I apologize for the delay in getting it to you. As you can imagine, recent events have occupied a good deal of his time. I know that his thoughts have often been turned to Vietnam, much as I am sure yours have been. With the Marines once again on the front lines, we here join Dr. Kissinger in hoping for their safe return, and indeed for all our armed forces.
Suzanne S. McFarland
Dr. Henry Kissinger’s activities and thoughts about the Fall of Saigon
The Last Day
The Pentagon’s plan for implementing the final evacuation were far from precise. There was a glitch in communications between the helicopters on aircraft carriers and the tactical air cover for them based in Thailand, leading to a disagreement among various commands about when the operation should start, whether it was Greenwich Mean Time or local time. A new schedule had to be established, and the operation started in earnest with a few hour’s delay.
As American were being lifted from the roof of the American Embassy during the morning of April 29 (Washington time), President Ford, Defense Secretary James Schlesinger and I briefed the congressional leadership. After that, all was silence. I sat alone in the National Security Adviser’s corner office in the West of the white House, enveloped by the eerie silence that sometimes attends momentous events. The White House National Security Council office was the Washington command center for the evacuation of Vietnam even though the actual airlift was being conducted by the Pentagon. Neither Ford nor I could influence the outcome any longer; we had become spectators of the final act. So we sat in our offices, freed of other duties yet unable to affect the ongoing tragedy, suspended between a pain we could not still and a future we were not in a position to shape.
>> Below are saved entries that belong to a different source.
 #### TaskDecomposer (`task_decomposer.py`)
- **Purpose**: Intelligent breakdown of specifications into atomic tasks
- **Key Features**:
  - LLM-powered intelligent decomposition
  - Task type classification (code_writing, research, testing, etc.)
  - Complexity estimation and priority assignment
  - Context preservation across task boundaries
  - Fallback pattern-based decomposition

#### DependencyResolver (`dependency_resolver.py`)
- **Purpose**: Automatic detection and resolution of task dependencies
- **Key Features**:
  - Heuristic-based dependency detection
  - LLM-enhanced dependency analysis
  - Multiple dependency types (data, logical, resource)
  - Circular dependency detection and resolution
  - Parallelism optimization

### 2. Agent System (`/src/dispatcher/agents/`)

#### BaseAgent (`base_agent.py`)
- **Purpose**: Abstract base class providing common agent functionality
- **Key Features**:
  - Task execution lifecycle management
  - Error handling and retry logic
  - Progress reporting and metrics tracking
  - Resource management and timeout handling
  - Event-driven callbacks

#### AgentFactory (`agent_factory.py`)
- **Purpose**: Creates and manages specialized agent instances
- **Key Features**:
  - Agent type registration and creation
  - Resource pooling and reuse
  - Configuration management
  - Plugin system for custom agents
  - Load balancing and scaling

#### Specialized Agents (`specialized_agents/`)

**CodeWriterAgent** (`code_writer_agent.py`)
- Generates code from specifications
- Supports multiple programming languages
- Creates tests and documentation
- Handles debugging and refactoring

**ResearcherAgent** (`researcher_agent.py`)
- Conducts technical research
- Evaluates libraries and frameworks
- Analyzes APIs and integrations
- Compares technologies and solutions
Ours was, in fact, a command post with essentially nothing to do. My Deputy, Brent Scowcroft, kept track of the myriad details with selfless dedication and efficiency. Robert C. "Bud" McFarland, later President Regan’s National security Advisor, was in charge of the administration of my office. He had served in Vietnam as a Marine and now, with tears in his eyes, had to tend to the mechanics of the collapse. Many of his fellow Marines had died to keep this tragedy from happening. Bud was deeply moved, though he made a valiant and nearly successful effort to try not to burden the rest of us with his sorrow. There was an almost mystical stillness.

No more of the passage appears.